More than vines and wines

The relative economic importance of supporting “local” wines is also illustrated by the study. Wine wholesalers reported that only 7 percent of their sales were New York wines (so 93 percent are from other countries or regions), which is actually an improvement from previous studies. Despite those percentages, the relative economic impact from the New York wine industry is $4.8 billion versus $4.6 billion from all those non-New York wines. That’s because of all the other local businesses that New York wineries stimulate from tank manufacturing to packaging and tourism, and all the jobs associated with them. Since 2008, the number of full-time employees stimulated by New York wine industry growth has increased by 20 percent, with part-time and seasonal workers increasing significantly as well. In addition, the sales of New York wines within New York have much less of a “carbon footprint” than do wines shipped from Europe or South America.
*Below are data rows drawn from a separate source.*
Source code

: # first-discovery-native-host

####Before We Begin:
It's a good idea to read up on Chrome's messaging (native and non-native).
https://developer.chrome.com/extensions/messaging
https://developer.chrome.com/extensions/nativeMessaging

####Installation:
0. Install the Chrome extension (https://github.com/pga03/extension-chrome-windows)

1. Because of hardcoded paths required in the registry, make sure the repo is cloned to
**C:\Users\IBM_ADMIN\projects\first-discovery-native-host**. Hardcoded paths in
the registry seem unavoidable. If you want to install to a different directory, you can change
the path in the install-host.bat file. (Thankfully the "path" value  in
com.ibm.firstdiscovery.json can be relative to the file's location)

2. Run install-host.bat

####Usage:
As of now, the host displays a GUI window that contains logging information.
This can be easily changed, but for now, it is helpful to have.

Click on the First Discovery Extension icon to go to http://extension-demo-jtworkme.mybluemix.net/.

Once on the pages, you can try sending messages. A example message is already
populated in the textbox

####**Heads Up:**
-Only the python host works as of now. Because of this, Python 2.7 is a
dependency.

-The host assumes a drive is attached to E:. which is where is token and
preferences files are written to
In addition, as the industry continues to grow, it will attract more suppliers to locate within New York State, such as barrel, cork and closure producers which have invested in other major wine-producing states like California and Washington. The dramatic success of Vance Metal in Geneva, in fulfilling the need for quality wine tanks is a perfect example of how wine industry growth stimulates investment and job creation in the supplier sector.

This study was made possible through funding secured by State Senator Patty Ritchie, Chair of the Agriculture Committee, with support from Assembly Agriculture Committee Chair Bill Magee, and approval by Governor Andrew M. Cuomo. We are very grateful not only for the opportunity to conduct this study, but also for their support in many other ways.

Stonebridge Research Group LLC is a leading source of data and advisory services for the wine industry, having conducted numerous economic impact studies for various wine regions and countries around the world.

The New York Wine & Grape Foundation was created in 1985 by a law passed unanimously by the state legislature and signed by Gov. Mario M. Cuomo to address an economic crisis within the state’s grape and wine industry through programs of promotion and research. Due to the long-term partnership between the state and the foundation, the industry went from crisis to being the fastest growing part of the state’s agriculture and tourism sectors.

State organization originated in Yates County

The true beginning of the Wine & Grape Foundation was when the New York State Wine Grape Growers (NYSWGG) hired Trezise in early 1982 to create programs of promotion and research with funding from an industry-funded Marketing Order that was passed in 1981. Unfortunately, the Marketing Order was challenged in court and overturned on a technicality, which meant the budget for those programs disappeared overnight.

However, the committee of grape growers continued digging into their empty pockets to keep their office open in Penn Yan, and a year later the New York Association of Wine Producers (NYAWP) joined with NYSWGG to form a new umbrella organization, the New York Wine Council, of which Trezise was named President. “That gave me another year to drive to Albany every week and convince the legislature and Gov. Mario Cuomo this was a potentially important industry that was in danger of extinction. Happily, I found a receptive audience, especially with the governor,” and they were able to get four major pieces of legislation passed in 1984 and 1985, including creation of the New York Wine & Grape Foundation, which have literally turned the industry around. Trezise became president of the Foundation in November 1985.

Trezise credits several of the Yates County people who were very involved in the creation of the NYWGF: Neil Simmons (a large grower on Bluff Point), Gene Pierce (of Glenora Wine Cellars), John Martini (of Anthony Road Wine Co.), and Juanita Spence, who was the office manager when the organization hired him.

After more than 20 years in Penn Yan, the organization moved to Canandaigua in June 2006 when the New York Wine & Culinary Center opened. “We are one of the four major partners (in the center), and part of our commitment was that we would lease office space,” says Trezise, who remains a Yates County resident. “So my commute went from 3 miles to 30!”